How to complete this task: Return, word for word, only the lines of the data below that lie between the line with "the Outdining class" and the line with "Accessor for the calories variable.", those two lines included.

Data for this exercise:

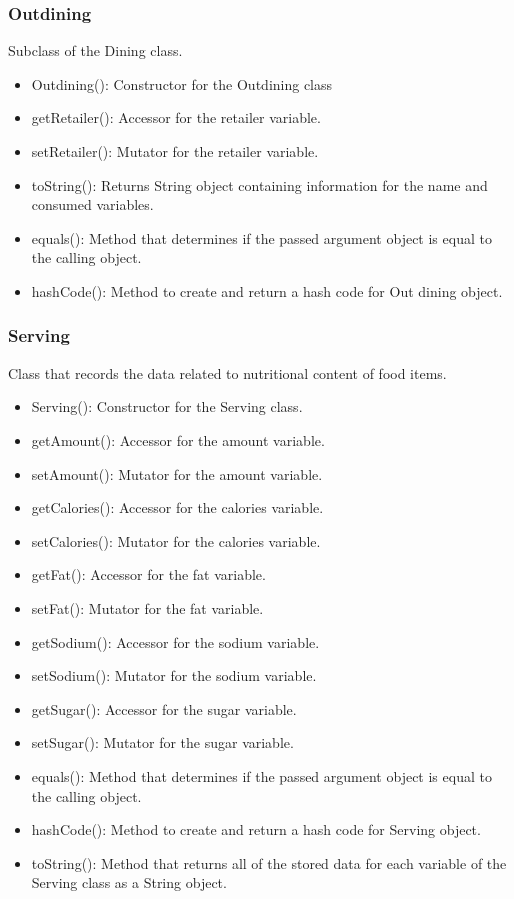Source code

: \documentclass{scrreprt}
\begin{document}
\subsubsection{Outdining}
Subclass of the Dining class.

\begin{itemize}
\item Outdining(): Constructor for the Outdining class
\item getRetailer(): Accessor for the retailer variable.
\item setRetailer(): Mutator for the retailer variable.
 \item toString(): Returns String object containing information for the name and consumed variables.
 \item equals(): Method that determines if the passed argument object is equal to the calling object.
 \item hashCode(): Method to create and return a hash code for Out dining object.
\end{itemize}

\subsubsection{Serving}
Class that records the data related to nutritional content of food items.
\begin{itemize}
\item Serving(): Constructor for the Serving class.
\item getAmount(): Accessor for the amount variable.
\item setAmount(): Mutator for the amount variable.
\item getCalories(): Accessor for the calories variable.
\item setCalories(): Mutator for the calories variable.
\item getFat(): Accessor for the fat variable.
\item setFat(): Mutator for the fat variable.
\item getSodium(): Accessor for the sodium variable.
\item setSodium(): Mutator for the sodium variable.
\item getSugar(): Accessor for the sugar variable.
\item setSugar(): Mutator for the sugar variable.
 \item equals(): Method that determines if the passed argument object is equal to the calling object.
 \item hashCode(): Method to create and return a hash code for Serving object.
 \item toString(): Method that returns all of the stored data for each variable of the Serving class as a String object.
\end{itemize}
\end{document}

Written answer:
\item Outdining(): Constructor for the Outdining class
\item getRetailer(): Accessor for the retailer variable.
\item setRetailer(): Mutator for the retailer variable.
 \item toString(): Returns String object containing information for the name and consumed variables.
 \item equals(): Method that determines if the passed argument object is equal to the calling object.
 \item hashCode(): Method to create and return a hash code for Out dining object.
\end{itemize}

\subsubsection{Serving}
Class that records the data related to nutritional content of food items.
\begin{itemize}
\item Serving(): Constructor for the Serving class.
\item getAmount(): Accessor for the amount variable.
\item setAmount(): Mutator for the amount variable.
\item getCalories(): Accessor for the calories variable.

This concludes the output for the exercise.